[What the exercise asks] Write down nothing except how many lines in the entries contain "github".
##########
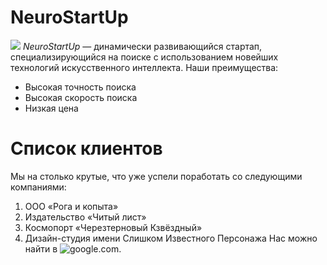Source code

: # NeuroStartUp
![](https://netology-code.github.io/git-homeworks/introduction/assets/logo.png)
*NeuroStartUp* — динамически развивающийся стартап, специализирующийся на поиске с использованием новейших технологий искусственного интеллекта.
Наши преимущества:
* Высокая точность поиска
* Высокая скорость поиска
* Низкая цена

# Список клиентов
Мы на столько крутые, что уже успели поработать со следующими компаниями:

 1. ООО «Рога и копыта»
 2. Издательство «Читый лист»
 3. Космопорт «Черезтерновый Кзвёздный»
 4. Дизайн-студия имени Слишком Известного Персонажа
Нас можно найти в ![google.com](https://google.com/).

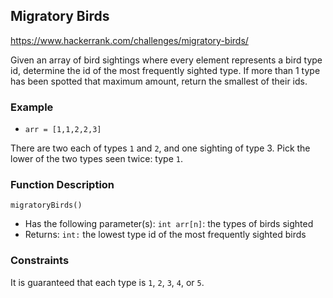 ## Migratory Birds
<https://www.hackerrank.com/challenges/migratory-birds/>

Given an array of bird sightings where every element represents a bird type id, determine the id of the most frequently sighted type. If more than 1 type has been spotted that maximum amount, return the smallest of their ids.

### Example

- `arr = [1,1,2,2,3]`

There are two each of types `1` and `2`, and one sighting of type 3. Pick the lower of the two types seen twice: type `1`.

### Function Description

`migratoryBirds()`

- Has the following parameter(s): `int arr[n]`: the types of birds sighted
- Returns: `int:` the lowest type id of the most frequently sighted birds

### Constraints

It is guaranteed that each type is `1`, `2`, `3`, `4`, or `5`.

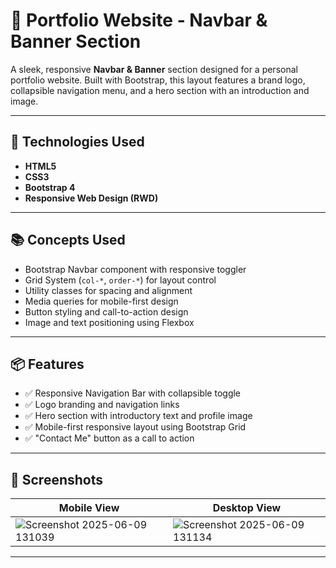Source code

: # 💼 Portfolio Website - Navbar & Banner Section

A sleek, responsive **Navbar & Banner** section designed for a personal portfolio website. Built with Bootstrap, this layout features a brand logo, collapsible navigation menu, and a hero section with an introduction and image.

---

## 🧰 Technologies Used

- **HTML5**
- **CSS3**
- **Bootstrap 4**
- **Responsive Web Design (RWD)**

---

## 📚 Concepts Used

- Bootstrap Navbar component with responsive toggler
- Grid System (`col-*`, `order-*`) for layout control
- Utility classes for spacing and alignment
- Media queries for mobile-first design
- Button styling and call-to-action design
- Image and text positioning using Flexbox

---

## 📦 Features

- ✅ Responsive Navigation Bar with collapsible toggle
- ✅ Logo branding and navigation links
- ✅ Hero section with introductory text and profile image
- ✅ Mobile-first responsive layout using Bootstrap Grid
- ✅ "Contact Me" button as a call to action

---

## 📸 Screenshots

| Mobile View | Desktop View |
|-------------|--------------|
|![Screenshot 2025-06-09 131039](https://github.com/user-attachments/assets/3e009679-7036-4d31-8631-be74ba2cfe9f)|![Screenshot 2025-06-09 131134](https://github.com/user-attachments/assets/a355e765-16cc-4528-b384-a64e132ae514) |



---



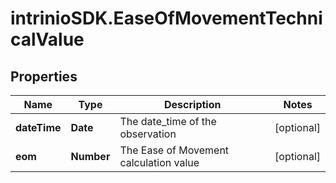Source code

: # intrinioSDK.EaseOfMovementTechnicalValue

## Properties
Name | Type | Description | Notes
------------ | ------------- | ------------- | -------------
**dateTime** | **Date** | The date_time of the observation | [optional] 
**eom** | **Number** | The Ease of Movement calculation value | [optional]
##########
[Answer for the task] 2